● **Given information**
____________________

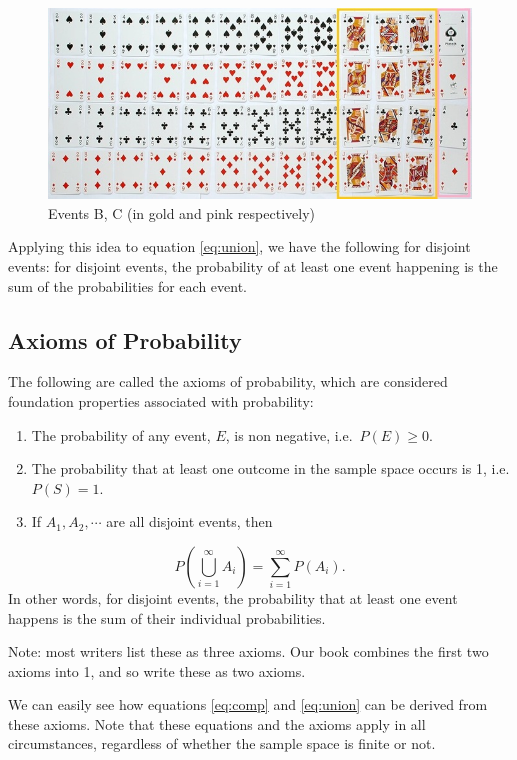\documentclass[
]{book}
\providecommand{\tightlist}{%
  \setlength{\itemsep}{0pt}\setlength{\parskip}{0pt}}
\begin{document}
\begin{figure}
\centering
\includegraphics{images/02-cardsBC.jpg}
\caption{\label{fig:cardsBC}Events B, C (in gold and pink respectively)}
\end{figure}

Applying this idea to equation \eqref{eq:union}, we have the following for disjoint events: for disjoint events, the probability of at least one event happening is the sum of the probabilities for each event.

\subsection{Axioms of Probability}\label{axioms-of-probability}

The following are called the axioms of probability, which are considered foundation properties associated with probability:

\begin{enumerate}
\def\labelenumi{\arabic{enumi}.}
\tightlist
\item
  The probability of any event, \(E\), is non negative, i.e.~\(P(E) \geq 0\).
\item
  The probability that at least one outcome in the sample space occurs is 1, i.e.\(P(S) = 1\).
\item
  If \(A_1, A_2, \cdots\) are all disjoint events, then
\end{enumerate}

\[
P(\bigcup\limits_{i=1}^{\infty} A_{i}) = \sum_{i=1}^{\infty} P(A_i).
\]
In other words, for disjoint events, the probability that at least one event happens is the sum of their individual probabilities.

Note: most writers list these as three axioms. Our book combines the first two axioms into 1, and so write these as two axioms.

We can easily see how equations \eqref{eq:comp} and \eqref{eq:union} can be derived from these axioms. Note that these equations and the axioms apply in all circumstances, regardless of whether the sample space is finite or not.
\end{document}
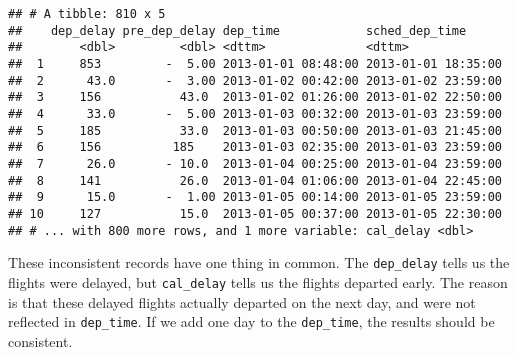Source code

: \documentclass[]{article}
\newenvironment{Shaded}{\begin{snugshade}}{\end{snugshade}}
\newcommand{\KeywordTok}[1]{\textcolor[rgb]{0.13,0.29,0.53}{\textbf{#1}}}
\newcommand{\DataTypeTok}[1]{\textcolor[rgb]{0.13,0.29,0.53}{#1}}
\newcommand{\DecValTok}[1]{\textcolor[rgb]{0.00,0.00,0.81}{#1}}
\newcommand{\StringTok}[1]{\textcolor[rgb]{0.31,0.60,0.02}{#1}}
\newcommand{\OperatorTok}[1]{\textcolor[rgb]{0.81,0.36,0.00}{\textbf{#1}}}
\newcommand{\NormalTok}[1]{#1}
\theoremstyle{definition}
\theoremstyle{definition}
\theoremstyle{definition}
\theoremstyle{remark}
\begin{document}
\begin{verbatim}
## # A tibble: 810 x 5
##    dep_delay pre_dep_delay dep_time            sched_dep_time     
##        <dbl>         <dbl> <dttm>              <dttm>             
##  1     853         -  5.00 2013-01-01 08:48:00 2013-01-01 18:35:00
##  2      43.0       -  3.00 2013-01-02 00:42:00 2013-01-02 23:59:00
##  3     156           43.0  2013-01-02 01:26:00 2013-01-02 22:50:00
##  4      33.0       -  5.00 2013-01-03 00:32:00 2013-01-03 23:59:00
##  5     185           33.0  2013-01-03 00:50:00 2013-01-03 21:45:00
##  6     156          185    2013-01-03 02:35:00 2013-01-03 23:59:00
##  7      26.0       - 10.0  2013-01-04 00:25:00 2013-01-04 23:59:00
##  8     141           26.0  2013-01-04 01:06:00 2013-01-04 22:45:00
##  9      15.0       -  1.00 2013-01-05 00:14:00 2013-01-05 23:59:00
## 10     127           15.0  2013-01-05 00:37:00 2013-01-05 22:30:00
## # ... with 800 more rows, and 1 more variable: cal_delay <dbl>
\end{verbatim}

These inconsistent records have one thing in common. The
\texttt{dep\_delay} tells us the flights were delayed, but
\texttt{cal\_delay} tells us the flights departed early. The reason is
that these delayed flights actually departed on the next day, and were
not reflected in \texttt{dep\_time}. If we add one day to the
\texttt{dep\_time}, the results should be consistent.

\begin{Shaded}
\end{Shaded}
\end{document}
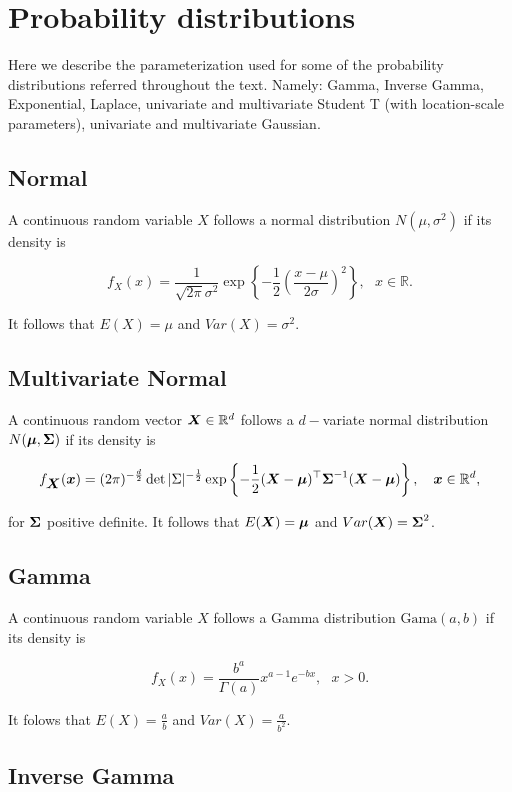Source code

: 

\chapter{Probability distributions}
\label{appendix_A}

Here we describe the parameterization used for some of the probability distributions referred throughout the text. Namely: Gamma, Inverse Gamma, Exponential, Laplace, univariate and multivariate Student T (with location-scale parameters), univariate and multivariate Gaussian.

\section{Normal}

A continuous random variable $X$ follows a normal distribution $N(\mu, \sigma^2)$ if its density is

$$ f_X(x) = \frac{1}{\sqrt{2\pi}\sigma^2} \exp\left\{-\frac{1}{2}\left( \frac{x - \mu}{2\sigma}\right)^2\right\}, \ \ \ x \in \mathbb{R}.$$

It follows that $E(X) = \mu$ and $Var(X) = \sigma^2$.

\section{Multivariate Normal}

A continuous random vector $\mbox{\boldmath $X$}\in \mathbb{R}^d$ follows a $d-$variate normal distribution $N(\mbox{\boldmath $\mu$}, \mbox{\boldmath $\Sigma$})$ if its density is

$$f_{\mbox{\boldmath $X$}}(\mbox{\boldmath $x$}) = (2\pi)^{-\frac{d}{2}}\det|\Sigma|^{-\frac{1}{2}}\exp\left\{ -\frac{1}{2}(\mbox{\boldmath $X$} - \mbox{\boldmath $\mu$})^{\top} \mbox{\boldmath $\Sigma$}^{-1}(\mbox{\boldmath $X$} - \mbox{\boldmath $\mu$}) \right\}, \ \ \ \mbox{\boldmath $x$} \in \mathbb{R}^d,$$

\noindent for $\mbox{\boldmath $\Sigma$}$ positive definite. It follows that $E(\mbox{\boldmath $X$}) = \mbox{\boldmath $\mu$}$ and $Var(\mbox{\boldmath $X$}) = \mbox{\boldmath $\Sigma$}^2$.

\section{Gamma}

A continuous random variable $X$ follows a Gamma distribution $\mbox{Gama}(a,b)$ if its density is

$$f_X(x)=\frac{b^a}{\Gamma(a)}x^{a-1}e^{-bx}, \ \ \ x>0.$$

It folows that $E(X)=\frac{a}{b}$ and $Var(X)=\frac{a}{b^2}$.

\section{Inverse Gamma}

____________________

● **Description of the task**
Copy out the lines above that hold the string "following".

● **Expected answer**
Applying this idea to equation \eqref{eq:union}, we have the following for disjoint events: for disjoint events, the probability of at least one event happening is the sum of the probabilities for each event.
The following are called the axioms of probability, which are considered foundation properties associated with probability:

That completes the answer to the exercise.